On trouve dans le manuscrit du XIIIe siècle Les imagines de l’Art de la Mémoire de Villard de Honnecourt, considéré trop souvent comme un seul recueil de notes techniques et artistiques, l’application d’une méthode mnémotechnique, notamment dans ce que l’auteur appelle les figures de l’art d’iométrie pour se souvenir, visuellement, de certains tracés géométriques ou de procédés de calcul graphiques (planche XXXV entre autres) Ces images de mémoire illustrent la remarque de Cicéron : «Le meilleur moyen d’exciter la mémoire est de frapper la vue.» Cicéron insiste sur l’intérêt de recourir à la mémoire visuelle, affirmant que le sens de la vue est «le plus fort de tous les sens.» Un dessin de Villard de Honnecourt, représentant un rite de reconnaissance ou d’accueil chez les bâtisseurs, pouvait rappeler également une construction géométrique ou un procédé de tracé.  On comprend l’importance de la vue pour la communication cognitive   «Les gens du Moyen n’assimilaient guère les formules numériques et les raisonnements de type euclidien. Le bagage géométrique des maîtres maçons exclut à la fois les démonstrations et les calculs ; ces sortes de recettes se ramènent à des constructions de figures retenues davantage par l’œil que par l’esprit» (Gille Bertrand. Histoire des techniques, p.757). Il semble qu’aujourd’hui, trop de jeunes négligent la lecture au profit de l’image.

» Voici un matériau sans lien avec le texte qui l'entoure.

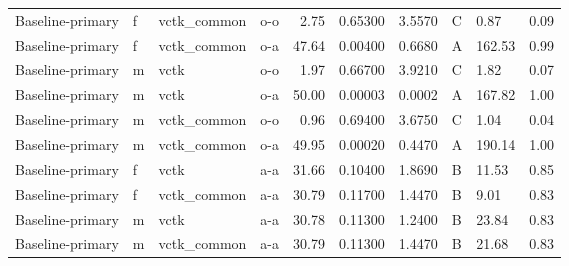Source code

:\begin{tabular}{llllrrrlll}
     Baseline-primary &      f &  vctk\_common &  o-o &           2.75 &                 0.65300 &            3.5570 &              C &    0.87 &     0.09 \\
     Baseline-primary &      f &  vctk\_common &  o-a &          47.64 &                 0.00400 &            0.6680 &              A &  162.53 &     0.99 \\
     Baseline-primary &      m &         vctk &  o-o &           1.97 &                 0.66700 &            3.9210 &              C &    1.82 &     0.07 \\
     Baseline-primary &      m &         vctk &  o-a &          50.00 &                 0.00003 &            0.0002 &              A &  167.82 &     1.00 \\
     Baseline-primary &      m &  vctk\_common &  o-o &           0.96 &                 0.69400 &            3.6750 &              C &    1.04 &     0.04 \\
     Baseline-primary &      m &  vctk\_common &  o-a &          49.95 &                 0.00020 &            0.4470 &              A &  190.14 &     1.00 \\
     Baseline-primary &      f &         vctk &  a-a &          31.66 &                 0.10400 &            1.8690 &              B &   11.53 &     0.85 \\
     Baseline-primary &      f &  vctk\_common &  a-a &          30.79 &                 0.11700 &            1.4470 &              B &    9.01 &     0.83 \\
     Baseline-primary &      m &         vctk &  a-a &          30.78 &                 0.11300 &            1.2400 &              B &   23.84 &     0.83 \\
     Baseline-primary &      m &  vctk\_common &  a-a &          30.79 &                 0.11300 &            1.4470 &              B &   21.68 &     0.83 \\
\bottomrule
\end{tabular}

Serions-nous en régression vers un Moyen Âge analphabète?

Rudolph Steiner avec Gœthe se pose alors la question suivante : n’existe-t-il pas, pour l’âme humaine, une possibilité de se libérer des représentations qui sont le fruit de la perception sensible, et de saisir un monde suprasensible par une pure aperception spirituelle? (L’esprit de Gœthe, p.34).

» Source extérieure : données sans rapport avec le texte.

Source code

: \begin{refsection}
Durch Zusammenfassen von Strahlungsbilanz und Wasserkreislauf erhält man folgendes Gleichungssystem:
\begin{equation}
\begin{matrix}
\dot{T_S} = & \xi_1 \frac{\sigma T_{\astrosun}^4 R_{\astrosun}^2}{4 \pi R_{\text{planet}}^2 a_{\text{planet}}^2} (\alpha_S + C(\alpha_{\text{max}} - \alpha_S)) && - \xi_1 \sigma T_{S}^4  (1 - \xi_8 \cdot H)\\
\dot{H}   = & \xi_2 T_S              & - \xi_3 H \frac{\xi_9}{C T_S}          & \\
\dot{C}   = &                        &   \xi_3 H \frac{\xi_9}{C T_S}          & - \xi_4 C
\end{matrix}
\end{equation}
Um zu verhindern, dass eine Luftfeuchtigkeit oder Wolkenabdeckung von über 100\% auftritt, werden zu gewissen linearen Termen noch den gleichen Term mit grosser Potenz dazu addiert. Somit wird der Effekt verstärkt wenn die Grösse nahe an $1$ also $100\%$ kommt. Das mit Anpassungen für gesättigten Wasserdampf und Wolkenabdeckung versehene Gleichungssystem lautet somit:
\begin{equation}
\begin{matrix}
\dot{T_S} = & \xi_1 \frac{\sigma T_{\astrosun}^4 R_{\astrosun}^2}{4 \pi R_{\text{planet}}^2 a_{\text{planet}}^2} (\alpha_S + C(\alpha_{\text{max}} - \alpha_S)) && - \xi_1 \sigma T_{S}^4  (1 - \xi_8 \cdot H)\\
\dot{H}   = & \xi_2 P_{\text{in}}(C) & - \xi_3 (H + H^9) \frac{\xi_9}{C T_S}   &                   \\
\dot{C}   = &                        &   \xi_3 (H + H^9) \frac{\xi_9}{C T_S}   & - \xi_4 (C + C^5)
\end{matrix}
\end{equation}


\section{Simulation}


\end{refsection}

Pour l’alchimiste il faut savoir regarder au-delà ce que l’on croit voir ; la quête dit : «Vois au-delà des apparences et tu trouveras le souffle caché de la matière.»

L’observation conduit à l’action en harmonie avec ce qui se donne à voir. «Si vous avez des yeux vous n’avez pas besoin d’un bâton d’aveugle pour vous guider (Osho)».

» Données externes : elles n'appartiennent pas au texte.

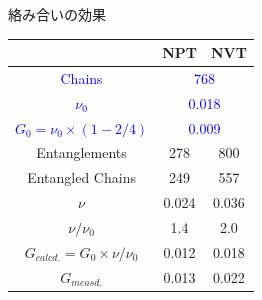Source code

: \documentclass[12pt, dvipdfmx]{beamer}
\begin{document}
\begin{frame}
\begin{columns}[T, onlytextwidth]
\begin{block}{絡み合いの効果}
                \vspace{-3mm}
                \scriptsize
                \begin{center}
                    \begin{tabular}{c|c|c} \hline
                        &NPT & NVT \\ \hline \hline
                        \textcolor{blue}{Chains} & \multicolumn{2}{|c}{\textcolor{blue}{768}}\\ \hline
                        \textcolor{blue}{$\nu_0$}& \multicolumn{2}{|c}{\textcolor{blue}{0.018}}\\ \hline
                        \textcolor{blue}{$G_0 = \nu_0\times (1-2/4)$}&\multicolumn{2}{|c}{\textcolor{blue}{0.009}} \\ \hline \hline
                        Entanglements& 278& 800\\ \hline
                        Entangled Chains&249&557 \\ \hline
                        \alert{$\nu$}& \alert{0.024}&\alert{0.036}\\ \hline
                        $\nu/\nu_0$& 1.4& 2.0 \\ \hline
                        $G_{calcd.}=G_0 \times \nu/\nu_0$ & \alert{0.012} & 0.018 \\ \hline \hline
                        $G_{measd.}$ & \alert{0.013} & 0.022 \\ \hline
                    \end{tabular}
                \end{center}
            \end{block}
        \end{columns}
\end{frame}
\end{document}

Pourtant ce qui est vu n’est rien par rapport à ce qui n’est pas vu ! Ce que l’on voit serait de vortex des énergies du vide formant les atomes de la matière (Nassim Haramein : L’intelligence de l’univers).

Dans la comparaison hiérarchique des sens, Michel Serres accorde la victoire à l’ouïe sur la vue : “ouïe contre vue, ouille contre œil, Hermès tue Panoptès [celui qui voit tout] en l’endormant avec la syruise [la flûte de pan]”. Chargé par Héra de surveiller Io afin que Zeus ne s’en approchât pas, Panoptès fut tué par Hermès. Mais, Héra récompensa la fidélité du géant en transférant ses yeux sur les plumes du paon, son animal favori. Et pourtant, le paon est l’image de l’irisation de la matière, non par la couleur qui est une réflexion mais par les petits prismes qui décomposent la lumière par interférence, provoquant ainsi une lumière faite à la lumière.

«Captée par notre oreille, l’onde sonore, qui est une vibration des molécules autour de leur position d’équilibre (ou état de repos) se propageant à la suite de la perturbation du milieu, le plus souvent l’air, mais qui peut aussi être solide ou liquide, met en mouvement le tympan, point de départ de la stimulation de l’oreille et de la perception de l’information sonore».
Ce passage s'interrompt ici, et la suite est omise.